• How to complete this task:
The required output is the lines below from the line containing "DAQ has also been setup." to the line containing "Xe+CO$_2$ will be added", inclusive, retyped exactly. No other lines belong in it.

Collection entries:
Content starts

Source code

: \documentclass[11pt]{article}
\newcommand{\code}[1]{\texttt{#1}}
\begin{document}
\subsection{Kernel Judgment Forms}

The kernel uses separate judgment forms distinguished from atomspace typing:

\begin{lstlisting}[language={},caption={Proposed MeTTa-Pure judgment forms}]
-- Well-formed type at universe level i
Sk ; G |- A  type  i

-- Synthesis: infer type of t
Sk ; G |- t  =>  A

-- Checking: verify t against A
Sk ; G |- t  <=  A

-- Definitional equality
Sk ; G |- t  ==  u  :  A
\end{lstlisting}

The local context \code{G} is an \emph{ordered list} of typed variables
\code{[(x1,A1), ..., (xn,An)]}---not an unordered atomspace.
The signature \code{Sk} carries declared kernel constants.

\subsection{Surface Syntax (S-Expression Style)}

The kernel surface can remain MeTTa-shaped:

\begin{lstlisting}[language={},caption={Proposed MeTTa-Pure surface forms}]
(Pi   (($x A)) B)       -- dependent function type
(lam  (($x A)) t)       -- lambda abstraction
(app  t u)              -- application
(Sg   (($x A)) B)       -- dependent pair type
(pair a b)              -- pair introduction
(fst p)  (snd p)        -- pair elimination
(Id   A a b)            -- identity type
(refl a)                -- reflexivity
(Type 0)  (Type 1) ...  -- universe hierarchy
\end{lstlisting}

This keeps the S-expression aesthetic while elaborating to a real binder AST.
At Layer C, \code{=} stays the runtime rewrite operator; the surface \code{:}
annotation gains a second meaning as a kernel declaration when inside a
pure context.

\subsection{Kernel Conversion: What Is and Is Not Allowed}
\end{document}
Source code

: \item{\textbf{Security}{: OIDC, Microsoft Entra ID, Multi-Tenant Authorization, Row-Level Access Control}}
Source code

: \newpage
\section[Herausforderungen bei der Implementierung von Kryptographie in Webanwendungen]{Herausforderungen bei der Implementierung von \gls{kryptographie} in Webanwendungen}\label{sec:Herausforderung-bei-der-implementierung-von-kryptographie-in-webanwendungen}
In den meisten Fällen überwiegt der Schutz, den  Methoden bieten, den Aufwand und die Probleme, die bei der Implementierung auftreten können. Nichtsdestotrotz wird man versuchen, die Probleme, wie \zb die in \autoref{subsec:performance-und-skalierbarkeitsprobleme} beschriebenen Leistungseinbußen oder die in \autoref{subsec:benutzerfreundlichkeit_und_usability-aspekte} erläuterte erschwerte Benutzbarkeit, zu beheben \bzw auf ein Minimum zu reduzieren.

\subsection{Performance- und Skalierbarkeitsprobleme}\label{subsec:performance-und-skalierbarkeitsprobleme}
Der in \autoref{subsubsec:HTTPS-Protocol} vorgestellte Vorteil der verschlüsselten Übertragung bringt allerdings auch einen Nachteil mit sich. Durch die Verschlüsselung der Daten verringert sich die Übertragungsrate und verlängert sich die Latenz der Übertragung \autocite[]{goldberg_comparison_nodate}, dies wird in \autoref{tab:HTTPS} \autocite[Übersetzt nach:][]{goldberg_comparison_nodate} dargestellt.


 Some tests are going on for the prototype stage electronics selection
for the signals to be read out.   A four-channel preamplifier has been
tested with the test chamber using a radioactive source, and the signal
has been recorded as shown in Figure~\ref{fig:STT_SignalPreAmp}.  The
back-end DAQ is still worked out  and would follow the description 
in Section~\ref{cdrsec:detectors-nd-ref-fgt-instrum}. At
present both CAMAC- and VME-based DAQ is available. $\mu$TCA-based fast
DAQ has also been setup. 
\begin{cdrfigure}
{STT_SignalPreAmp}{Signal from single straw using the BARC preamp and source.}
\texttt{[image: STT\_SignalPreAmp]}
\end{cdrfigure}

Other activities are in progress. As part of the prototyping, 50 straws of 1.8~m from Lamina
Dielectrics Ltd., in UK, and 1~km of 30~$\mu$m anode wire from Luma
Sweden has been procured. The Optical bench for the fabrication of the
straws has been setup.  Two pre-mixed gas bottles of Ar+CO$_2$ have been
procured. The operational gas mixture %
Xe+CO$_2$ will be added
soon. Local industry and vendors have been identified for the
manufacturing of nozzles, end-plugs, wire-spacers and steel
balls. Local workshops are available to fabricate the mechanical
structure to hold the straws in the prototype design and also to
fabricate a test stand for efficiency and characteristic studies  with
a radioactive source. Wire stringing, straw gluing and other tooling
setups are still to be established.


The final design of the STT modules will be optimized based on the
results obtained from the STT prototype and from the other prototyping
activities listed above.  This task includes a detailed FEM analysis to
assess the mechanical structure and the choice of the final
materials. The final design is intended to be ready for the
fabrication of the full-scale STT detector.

Content ends

• Written reply:
DAQ has also been setup. 
\begin{cdrfigure}
{STT_SignalPreAmp}{Signal from single straw using the BARC preamp and source.}
\texttt{[image: STT\_SignalPreAmp]}
\end{cdrfigure}

Other activities are in progress. As part of the prototyping, 50 straws of 1.8~m from Lamina
Dielectrics Ltd., in UK, and 1~km of 30~$\mu$m anode wire from Luma
Sweden has been procured. The Optical bench for the fabrication of the
straws has been setup.  Two pre-mixed gas bottles of Ar+CO$_2$ have been
procured. The operational gas mixture %
Xe+CO$_2$ will be added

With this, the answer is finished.